Good: "Look up a customer by their ID and return their account details including name, email, current plan, and account status" - Claude knows exactly what this tool does and what it returns.

A few things we've learned:

Include the return format in the description. If your tool returns a JSON object with specific fields, mention the key fields. Claude makes better decisions when it knows what data it'll get back.

Be specific about what the tool can't do. If your customer lookup only searches by ID and not by name, say so. Otherwise Claude will try to pass a name as the customer_id parameter and get confused by the error.

Use the field-level .describe() in TypeScript Zod schemas. Each field can have its own description, which helps Claude provide the right values. latitude: z.number().describe("Latitude coordinate") is better than just latitude: z.number().

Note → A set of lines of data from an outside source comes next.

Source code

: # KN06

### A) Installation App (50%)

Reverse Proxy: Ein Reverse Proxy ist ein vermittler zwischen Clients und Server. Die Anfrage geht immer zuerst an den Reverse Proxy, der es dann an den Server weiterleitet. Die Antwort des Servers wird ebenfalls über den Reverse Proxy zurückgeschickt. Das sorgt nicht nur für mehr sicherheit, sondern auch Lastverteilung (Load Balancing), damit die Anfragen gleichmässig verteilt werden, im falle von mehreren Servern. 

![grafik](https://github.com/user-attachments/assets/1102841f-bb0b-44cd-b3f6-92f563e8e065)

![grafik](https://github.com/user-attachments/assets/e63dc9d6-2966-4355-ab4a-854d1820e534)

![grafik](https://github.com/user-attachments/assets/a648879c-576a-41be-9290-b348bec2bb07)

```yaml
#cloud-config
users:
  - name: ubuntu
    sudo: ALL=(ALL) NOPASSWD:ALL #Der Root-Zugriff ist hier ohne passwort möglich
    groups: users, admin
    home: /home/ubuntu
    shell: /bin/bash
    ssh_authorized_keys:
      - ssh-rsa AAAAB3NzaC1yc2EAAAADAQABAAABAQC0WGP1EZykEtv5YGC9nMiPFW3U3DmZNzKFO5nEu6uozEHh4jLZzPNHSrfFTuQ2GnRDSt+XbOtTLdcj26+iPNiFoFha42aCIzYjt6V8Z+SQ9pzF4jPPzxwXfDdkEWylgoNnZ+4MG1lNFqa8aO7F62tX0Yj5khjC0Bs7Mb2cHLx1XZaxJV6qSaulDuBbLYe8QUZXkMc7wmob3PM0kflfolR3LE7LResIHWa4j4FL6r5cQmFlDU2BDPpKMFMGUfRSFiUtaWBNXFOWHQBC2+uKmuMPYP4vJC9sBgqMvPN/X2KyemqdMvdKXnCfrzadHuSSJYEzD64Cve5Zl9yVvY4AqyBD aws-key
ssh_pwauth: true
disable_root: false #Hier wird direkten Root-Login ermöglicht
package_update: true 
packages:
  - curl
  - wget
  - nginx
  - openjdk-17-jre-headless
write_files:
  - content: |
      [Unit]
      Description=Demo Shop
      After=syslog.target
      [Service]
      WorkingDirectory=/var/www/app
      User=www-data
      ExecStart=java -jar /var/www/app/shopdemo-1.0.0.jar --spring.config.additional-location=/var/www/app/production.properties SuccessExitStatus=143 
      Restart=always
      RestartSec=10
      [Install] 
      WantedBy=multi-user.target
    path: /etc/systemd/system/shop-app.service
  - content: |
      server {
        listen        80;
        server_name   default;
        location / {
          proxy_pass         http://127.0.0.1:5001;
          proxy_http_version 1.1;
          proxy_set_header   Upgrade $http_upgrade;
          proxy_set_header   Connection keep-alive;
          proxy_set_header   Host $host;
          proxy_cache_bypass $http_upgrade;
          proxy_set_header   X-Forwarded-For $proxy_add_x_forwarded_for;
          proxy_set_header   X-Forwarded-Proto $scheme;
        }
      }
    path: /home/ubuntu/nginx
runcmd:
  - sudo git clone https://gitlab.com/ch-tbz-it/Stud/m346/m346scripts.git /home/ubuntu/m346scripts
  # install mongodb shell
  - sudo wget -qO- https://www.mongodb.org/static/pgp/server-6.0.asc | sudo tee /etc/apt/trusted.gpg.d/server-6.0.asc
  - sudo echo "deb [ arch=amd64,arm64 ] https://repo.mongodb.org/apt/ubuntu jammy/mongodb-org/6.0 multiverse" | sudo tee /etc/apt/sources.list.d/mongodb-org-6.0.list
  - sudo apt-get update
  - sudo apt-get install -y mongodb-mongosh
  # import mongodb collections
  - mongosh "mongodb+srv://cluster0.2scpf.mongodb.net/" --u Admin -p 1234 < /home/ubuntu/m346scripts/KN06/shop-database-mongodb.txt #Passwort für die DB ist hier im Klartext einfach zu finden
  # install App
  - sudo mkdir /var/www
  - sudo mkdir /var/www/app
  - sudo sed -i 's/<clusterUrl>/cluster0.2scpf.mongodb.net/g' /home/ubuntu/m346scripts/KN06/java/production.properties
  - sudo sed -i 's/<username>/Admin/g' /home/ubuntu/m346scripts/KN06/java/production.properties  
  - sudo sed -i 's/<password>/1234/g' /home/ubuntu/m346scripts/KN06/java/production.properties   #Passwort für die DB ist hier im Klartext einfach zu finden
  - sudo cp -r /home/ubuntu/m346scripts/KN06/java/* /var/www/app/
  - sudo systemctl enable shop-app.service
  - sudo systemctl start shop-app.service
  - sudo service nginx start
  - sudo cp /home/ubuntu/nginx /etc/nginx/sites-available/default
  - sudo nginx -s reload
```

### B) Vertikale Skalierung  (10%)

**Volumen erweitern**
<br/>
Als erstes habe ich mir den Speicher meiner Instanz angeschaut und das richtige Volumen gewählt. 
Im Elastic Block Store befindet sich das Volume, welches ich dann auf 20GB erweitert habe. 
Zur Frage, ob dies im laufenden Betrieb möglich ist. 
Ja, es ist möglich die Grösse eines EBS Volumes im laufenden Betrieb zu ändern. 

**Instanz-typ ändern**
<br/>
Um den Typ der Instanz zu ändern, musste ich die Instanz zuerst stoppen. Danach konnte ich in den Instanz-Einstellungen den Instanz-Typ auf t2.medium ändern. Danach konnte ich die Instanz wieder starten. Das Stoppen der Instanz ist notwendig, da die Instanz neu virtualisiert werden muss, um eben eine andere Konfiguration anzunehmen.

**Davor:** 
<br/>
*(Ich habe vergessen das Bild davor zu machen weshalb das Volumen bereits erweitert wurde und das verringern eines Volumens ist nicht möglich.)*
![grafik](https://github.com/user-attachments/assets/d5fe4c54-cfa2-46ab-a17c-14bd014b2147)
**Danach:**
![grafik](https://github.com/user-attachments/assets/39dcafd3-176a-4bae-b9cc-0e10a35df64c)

Test with ambiguous prompts. Ask your agent something that could match multiple tools and see which one it picks. If it picks wrong, the description needs work. This is an iterative process - treat tool descriptions like you'd treat API documentation. They need to be accurate and specific.

Getting Started

If you're already using the Claude Agent SDK, adding custom tools is the natural next step. Start with one or two read-only tools that give the agent access to your data. Once you see how much more useful the agent becomes, you'll want to add write operations.

If you're building AI agents for your organisation and want to get this right the first time, we can help. We've built custom tool sets across different industries and have a good sense of which patterns work and which ones cause headaches down the line.

The official custom tools documentation is worth reading end to end. It covers additional patterns like returning images, configuring allowed tools for auto-approval, and the full tool naming convention. Between that and what I've covered here, you'll have everything you need to start building agents that do more than just talk.